18+
реклама
18+
Бургер менюБургер меню

Инна Булгакова – Третий пир (страница 83)

18

— И вот еще что: если надумаешь прийти ночью, объявись матери, не своди ее с ума.

— Я больше не приду.

— А зачем приходил?

— По делу.

— Знаешь, все это, — махнул рукой чуть смущенно, неопределенно, но я понял: «все это» — моя история, — ерунда, дрянь. Надо выдержать и вычеркнуть.

— Она ушла от него.

— Ушла? — переспросил отец безразлично: такую женщину он уже вычеркнул. — Надеюсь, не к тебе?

— Нет.

— Скажу Анне, ей будет интересно. — И пошел по аллейке, стараясь держаться прямо и неприступно.

Зачем я сказал ему? Как-то вырвалось нечаянно, нет, я все-таки переполнен этой «ерундой и дрянью». Но она действительно сбежала, я чувствовал безошибочно. Как в ту пятницу на Садовой-Кудринской. Никита торговался с инвалидом, а я вдруг понял, что отпетая парочка разбежалась (ненадолго, как выяснилось). Вдруг в глаза бросился дом (тыщу лет не вспоминал) на противоположной стороне, трехэтажный, ничем особо не примечательный, словно стоял и дожидался, когда я вспомню. В юности мы снимали там комнату, полуподвальную, с убогой, но одушевленной, оживленной обстановкой: дверцы буфета и гардероба сами по себе бесшабашно раскрывались, когда пройдешь мимо, припадал на ножку стол, если облокотиться, и табуретки прихрамывали, а диванные пружины выдавали хрипловатую гамму, которой вторил гул псевдосадового кольца. Но распахнутые окна выходили в майский сад, черемуха цвела, и она в ситцевом платье полулежала на широченном подоконнике с «Голубым цветком» Новалиса на коленях — эпоха романтизма в весеннюю сессию, ночи короткие, светлые, короткие грозы на рассвете… На ступеньку флигеля вышла белоснежная Любаша в круглой шапочке, постояла, будто бы меня не замечая. Я дал себе слово: ни-ни. Вчера проходя мимо ординаторской, дверь приоткрыта, услыхал: «Любка с ним в парк бегает. — Зойка-кастелянша, захлебываясь, вечная, так сказать, женственность, вечно настроенная про это. — Я своими глазами…» — «А строит из себя! — другой милый голосок. — Да на его морду поглядеть — сразу видно…» — «Тьфу!» — сплюнул я громко — и тишина.

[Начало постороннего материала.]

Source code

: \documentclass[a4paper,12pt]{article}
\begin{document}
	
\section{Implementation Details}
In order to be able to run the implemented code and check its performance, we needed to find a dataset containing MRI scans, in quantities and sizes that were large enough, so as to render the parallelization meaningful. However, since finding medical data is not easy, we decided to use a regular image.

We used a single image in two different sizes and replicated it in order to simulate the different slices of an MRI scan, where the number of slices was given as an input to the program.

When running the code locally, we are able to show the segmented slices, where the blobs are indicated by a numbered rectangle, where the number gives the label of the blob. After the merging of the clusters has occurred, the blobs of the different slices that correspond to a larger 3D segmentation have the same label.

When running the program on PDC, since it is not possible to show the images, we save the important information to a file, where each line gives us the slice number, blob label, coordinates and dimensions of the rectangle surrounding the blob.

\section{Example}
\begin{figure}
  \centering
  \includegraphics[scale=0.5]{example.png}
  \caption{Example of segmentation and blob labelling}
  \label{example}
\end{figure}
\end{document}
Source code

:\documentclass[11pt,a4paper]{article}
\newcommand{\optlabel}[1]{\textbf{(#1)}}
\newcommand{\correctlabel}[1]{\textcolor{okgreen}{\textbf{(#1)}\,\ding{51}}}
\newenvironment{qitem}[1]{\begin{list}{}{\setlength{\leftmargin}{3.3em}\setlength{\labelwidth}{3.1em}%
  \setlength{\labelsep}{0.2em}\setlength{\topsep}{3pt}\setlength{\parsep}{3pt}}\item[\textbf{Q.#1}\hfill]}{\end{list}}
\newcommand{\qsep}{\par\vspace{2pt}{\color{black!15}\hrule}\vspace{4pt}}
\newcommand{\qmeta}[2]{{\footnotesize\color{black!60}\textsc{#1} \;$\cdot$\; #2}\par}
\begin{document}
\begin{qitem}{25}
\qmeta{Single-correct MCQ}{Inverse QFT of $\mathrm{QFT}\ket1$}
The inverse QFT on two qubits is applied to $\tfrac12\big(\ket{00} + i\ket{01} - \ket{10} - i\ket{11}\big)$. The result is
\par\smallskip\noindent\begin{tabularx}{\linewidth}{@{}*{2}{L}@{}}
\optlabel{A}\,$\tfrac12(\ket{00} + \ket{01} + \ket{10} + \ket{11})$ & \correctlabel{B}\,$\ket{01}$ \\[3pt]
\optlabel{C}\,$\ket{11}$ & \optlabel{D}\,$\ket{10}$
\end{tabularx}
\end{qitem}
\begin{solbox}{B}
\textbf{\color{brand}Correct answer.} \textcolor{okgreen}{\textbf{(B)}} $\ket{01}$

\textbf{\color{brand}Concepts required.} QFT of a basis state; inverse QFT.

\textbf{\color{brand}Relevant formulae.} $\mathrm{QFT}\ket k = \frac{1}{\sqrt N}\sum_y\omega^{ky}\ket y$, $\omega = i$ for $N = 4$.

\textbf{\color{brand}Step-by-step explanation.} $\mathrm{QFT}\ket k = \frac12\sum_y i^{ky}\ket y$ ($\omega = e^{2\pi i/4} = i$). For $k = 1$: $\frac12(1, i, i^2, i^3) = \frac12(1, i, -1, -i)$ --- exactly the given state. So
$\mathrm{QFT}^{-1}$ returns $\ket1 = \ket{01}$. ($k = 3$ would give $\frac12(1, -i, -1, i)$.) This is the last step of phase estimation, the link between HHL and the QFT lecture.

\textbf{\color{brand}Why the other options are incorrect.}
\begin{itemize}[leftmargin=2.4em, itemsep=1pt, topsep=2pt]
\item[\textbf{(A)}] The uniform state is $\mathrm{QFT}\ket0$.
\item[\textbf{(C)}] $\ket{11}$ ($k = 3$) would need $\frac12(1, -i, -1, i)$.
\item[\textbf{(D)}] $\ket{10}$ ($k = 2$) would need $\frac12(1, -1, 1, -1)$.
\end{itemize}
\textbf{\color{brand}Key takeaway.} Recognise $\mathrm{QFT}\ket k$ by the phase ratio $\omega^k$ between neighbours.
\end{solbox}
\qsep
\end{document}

Она носит мою цепочку — наверное, носит, раз принесла взамен тонкий шелковый шнурок черного цвета, как я просил, и мне приятно, что она у нее останется. Наконец взглянула — глаза большие, круглые, испуганные, что ли — «Дмитрий Павлович, полдник!» — и ушла.

Я поплелся в палату, там — полный воскресный Содом и Гоморра (а Кирилла Мефодьевича нет — встречается с нею? Какую глубинную потаенную связь с ним я чувствую теперь). А так — все налицо: и Федины, и дядипетины, и к старику Лиру прикатили — двойняшки, розовые мячики. Догладывает куриную ножку, яблочко в холодной ручке поджидает, Фаина разливается бойкой растрепанной вороной, как она мучилась-перемучилась (подтекст — выбить на бутылку, а горшок так и остался на мне). Двойняшки жадно допытываются про адвоката: зачем, мол, ему отец. Подтекст: хочет попользоваться Андреичевой пенсией. «Папочка — ветеран (Ляля), ворошиловский стрелок и в танке горел». — «Сомневаюсь, очень сомневаюсь, что ему будет лучше (Витюша). Все-таки в психиатрической условия прекрасные, я бы сам…» (Ох, не каркал бы — а вдруг доведется?) Навстречу ему — простонародный гнев, мячики выкатываются, Фаина следом с неистребимой надеждой, Федор подзывает меня общеупотребительным жестом, я опрокидываю в рот праздничный стакан, запиваю киселем. Хорошо.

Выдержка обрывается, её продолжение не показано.